**THE TASK**
In your copy of the entries, please include no pictures and return every word exactly.

═════ GIVEN DATA

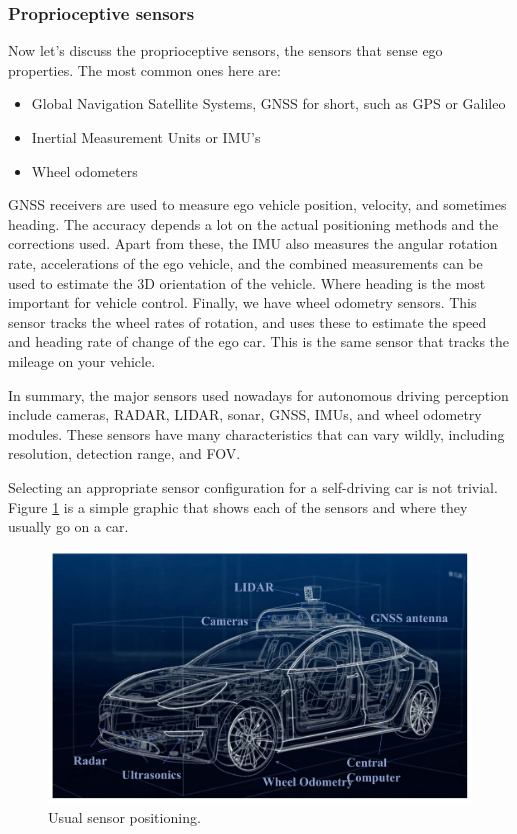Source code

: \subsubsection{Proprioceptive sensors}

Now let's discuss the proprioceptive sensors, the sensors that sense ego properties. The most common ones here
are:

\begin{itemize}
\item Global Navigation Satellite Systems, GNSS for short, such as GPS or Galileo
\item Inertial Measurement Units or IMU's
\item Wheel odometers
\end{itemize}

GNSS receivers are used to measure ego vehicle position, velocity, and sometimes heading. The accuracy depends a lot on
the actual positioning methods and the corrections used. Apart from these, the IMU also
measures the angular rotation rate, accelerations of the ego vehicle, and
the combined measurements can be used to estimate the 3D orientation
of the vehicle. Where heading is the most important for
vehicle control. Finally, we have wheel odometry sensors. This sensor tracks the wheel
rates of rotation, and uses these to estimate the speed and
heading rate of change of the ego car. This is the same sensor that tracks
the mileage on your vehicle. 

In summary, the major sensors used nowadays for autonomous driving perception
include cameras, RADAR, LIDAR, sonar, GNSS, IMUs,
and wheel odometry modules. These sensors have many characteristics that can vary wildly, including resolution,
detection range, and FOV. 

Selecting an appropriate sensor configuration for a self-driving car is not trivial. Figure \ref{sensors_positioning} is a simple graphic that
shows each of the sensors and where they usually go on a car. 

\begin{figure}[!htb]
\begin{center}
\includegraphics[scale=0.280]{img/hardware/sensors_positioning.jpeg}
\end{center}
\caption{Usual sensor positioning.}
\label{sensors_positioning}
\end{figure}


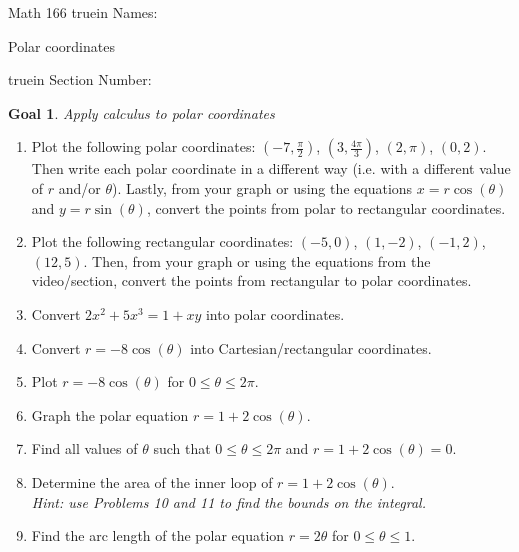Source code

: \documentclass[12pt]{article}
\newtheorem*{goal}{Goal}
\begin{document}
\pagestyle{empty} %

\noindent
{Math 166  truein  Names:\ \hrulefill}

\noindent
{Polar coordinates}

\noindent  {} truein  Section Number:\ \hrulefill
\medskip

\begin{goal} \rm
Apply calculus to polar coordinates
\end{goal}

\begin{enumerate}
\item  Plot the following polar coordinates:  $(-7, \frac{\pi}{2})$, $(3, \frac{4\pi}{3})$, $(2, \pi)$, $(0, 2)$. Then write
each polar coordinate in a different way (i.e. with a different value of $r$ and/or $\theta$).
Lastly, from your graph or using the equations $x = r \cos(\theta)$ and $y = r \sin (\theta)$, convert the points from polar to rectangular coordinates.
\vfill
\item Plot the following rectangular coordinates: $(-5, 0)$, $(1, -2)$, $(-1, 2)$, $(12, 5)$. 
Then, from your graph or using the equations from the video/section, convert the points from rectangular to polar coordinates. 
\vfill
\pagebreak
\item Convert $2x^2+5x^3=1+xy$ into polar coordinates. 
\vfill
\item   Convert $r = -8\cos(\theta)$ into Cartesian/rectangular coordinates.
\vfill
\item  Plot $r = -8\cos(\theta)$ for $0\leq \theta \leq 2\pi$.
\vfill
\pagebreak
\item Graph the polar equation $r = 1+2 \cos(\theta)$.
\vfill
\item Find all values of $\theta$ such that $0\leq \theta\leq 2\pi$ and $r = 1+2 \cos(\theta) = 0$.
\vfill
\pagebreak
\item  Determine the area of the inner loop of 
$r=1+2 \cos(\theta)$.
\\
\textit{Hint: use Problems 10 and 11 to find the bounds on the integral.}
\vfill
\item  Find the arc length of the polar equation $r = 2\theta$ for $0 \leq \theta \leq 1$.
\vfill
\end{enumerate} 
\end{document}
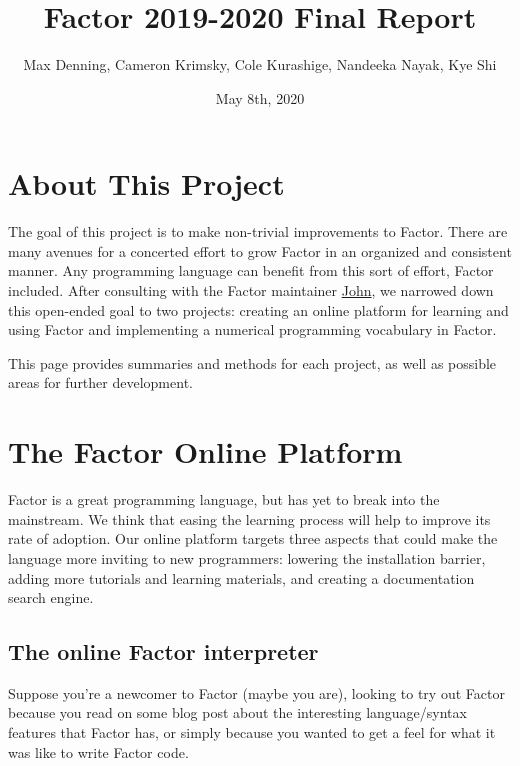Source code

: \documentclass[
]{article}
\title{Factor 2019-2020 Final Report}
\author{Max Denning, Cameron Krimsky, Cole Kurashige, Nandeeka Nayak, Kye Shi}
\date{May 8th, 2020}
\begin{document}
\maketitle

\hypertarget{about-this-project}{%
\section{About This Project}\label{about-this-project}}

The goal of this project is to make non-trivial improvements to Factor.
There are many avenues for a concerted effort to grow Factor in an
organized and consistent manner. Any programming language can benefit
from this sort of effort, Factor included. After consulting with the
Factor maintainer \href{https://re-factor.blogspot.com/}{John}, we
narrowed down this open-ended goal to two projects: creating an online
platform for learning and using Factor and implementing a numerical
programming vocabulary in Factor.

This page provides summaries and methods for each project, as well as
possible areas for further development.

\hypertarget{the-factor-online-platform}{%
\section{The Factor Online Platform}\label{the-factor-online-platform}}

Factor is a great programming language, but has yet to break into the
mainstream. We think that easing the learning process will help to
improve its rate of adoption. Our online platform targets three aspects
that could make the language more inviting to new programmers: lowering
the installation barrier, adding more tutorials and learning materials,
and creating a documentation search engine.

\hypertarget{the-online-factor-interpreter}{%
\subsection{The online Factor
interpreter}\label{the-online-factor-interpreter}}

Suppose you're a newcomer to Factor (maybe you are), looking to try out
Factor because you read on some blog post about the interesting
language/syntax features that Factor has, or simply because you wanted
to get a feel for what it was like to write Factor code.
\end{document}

══════════

**ANSWER**
Source code

: \subsubsection{Proprioceptive sensors}

Now let's discuss the proprioceptive sensors, the sensors that sense ego properties. The most common ones here
are:

\begin{itemize}
\item Global Navigation Satellite Systems, GNSS for short, such as GPS or Galileo
\item Inertial Measurement Units or IMU's
\item Wheel odometers
\end{itemize}

GNSS receivers are used to measure ego vehicle position, velocity, and sometimes heading. The accuracy depends a lot on
the actual positioning methods and the corrections used. Apart from these, the IMU also
measures the angular rotation rate, accelerations of the ego vehicle, and
the combined measurements can be used to estimate the 3D orientation
of the vehicle. Where heading is the most important for
vehicle control. Finally, we have wheel odometry sensors. This sensor tracks the wheel
rates of rotation, and uses these to estimate the speed and
heading rate of change of the ego car. This is the same sensor that tracks
the mileage on your vehicle. 

In summary, the major sensors used nowadays for autonomous driving perception
include cameras, RADAR, LIDAR, sonar, GNSS, IMUs,
and wheel odometry modules. These sensors have many characteristics that can vary wildly, including resolution,
detection range, and FOV. 

Selecting an appropriate sensor configuration for a self-driving car is not trivial. Figure \ref{sensors_positioning} is a simple graphic that
shows each of the sensors and where they usually go on a car. 

\begin{figure}[!htb]
\begin{center}
\includegraphics[scale=0.280]{img/hardware/sensors_positioning.jpeg}
\end{center}
\caption{Usual sensor positioning.}
\label{sensors_positioning}
\end{figure}


Source code

: \documentclass[12pt]{article}
\newtheorem*{goal}{Goal}
\begin{document}
\pagestyle{empty} %

\noindent
{Math 166  truein  Names:\ \hrulefill}

\noindent
{Polar coordinates}

\noindent  {} truein  Section Number:\ \hrulefill
\medskip

\begin{goal} \rm
Apply calculus to polar coordinates
\end{goal}

\begin{enumerate}
\item  Plot the following polar coordinates:  $(-7, \frac{\pi}{2})$, $(3, \frac{4\pi}{3})$, $(2, \pi)$, $(0, 2)$. Then write
each polar coordinate in a different way (i.e. with a different value of $r$ and/or $\theta$).
Lastly, from your graph or using the equations $x = r \cos(\theta)$ and $y = r \sin (\theta)$, convert the points from polar to rectangular coordinates.
\vfill
\item Plot the following rectangular coordinates: $(-5, 0)$, $(1, -2)$, $(-1, 2)$, $(12, 5)$. 
Then, from your graph or using the equations from the video/section, convert the points from rectangular to polar coordinates. 
\vfill
\pagebreak
\item Convert $2x^2+5x^3=1+xy$ into polar coordinates. 
\vfill
\item   Convert $r = -8\cos(\theta)$ into Cartesian/rectangular coordinates.
\vfill
\item  Plot $r = -8\cos(\theta)$ for $0\leq \theta \leq 2\pi$.
\vfill
\pagebreak
\item Graph the polar equation $r = 1+2 \cos(\theta)$.
\vfill
\item Find all values of $\theta$ such that $0\leq \theta\leq 2\pi$ and $r = 1+2 \cos(\theta) = 0$.
\vfill
\pagebreak
\item  Determine the area of the inner loop of 
$r=1+2 \cos(\theta)$.
\\
\textit{Hint: use Problems 10 and 11 to find the bounds on the integral.}
\vfill
\item  Find the arc length of the polar equation $r = 2\theta$ for $0 \leq \theta \leq 1$.
\vfill
\end{enumerate} 
\end{document}
Source code

: \documentclass[
]{article}
\title{Factor 2019-2020 Final Report}
\author{Max Denning, Cameron Krimsky, Cole Kurashige, Nandeeka Nayak, Kye Shi}
\date{May 8th, 2020}
\begin{document}
\maketitle

\hypertarget{about-this-project}{%
\section{About This Project}\label{about-this-project}}

The goal of this project is to make non-trivial improvements to Factor.
There are many avenues for a concerted effort to grow Factor in an
organized and consistent manner. Any programming language can benefit
from this sort of effort, Factor included. After consulting with the
Factor maintainer \href{https://re-factor.blogspot.com/}{John}, we
narrowed down this open-ended goal to two projects: creating an online
platform for learning and using Factor and implementing a numerical
programming vocabulary in Factor.

This page provides summaries and methods for each project, as well as
possible areas for further development.

\hypertarget{the-factor-online-platform}{%
\section{The Factor Online Platform}\label{the-factor-online-platform}}

Factor is a great programming language, but has yet to break into the
mainstream. We think that easing the learning process will help to
improve its rate of adoption. Our online platform targets three aspects
that could make the language more inviting to new programmers: lowering
the installation barrier, adding more tutorials and learning materials,
and creating a documentation search engine.

\hypertarget{the-online-factor-interpreter}{%
\subsection{The online Factor
interpreter}\label{the-online-factor-interpreter}}

Suppose you're a newcomer to Factor (maybe you are), looking to try out
Factor because you read on some blog post about the interesting
language/syntax features that Factor has, or simply because you wanted
to get a feel for what it was like to write Factor code.
\end{document}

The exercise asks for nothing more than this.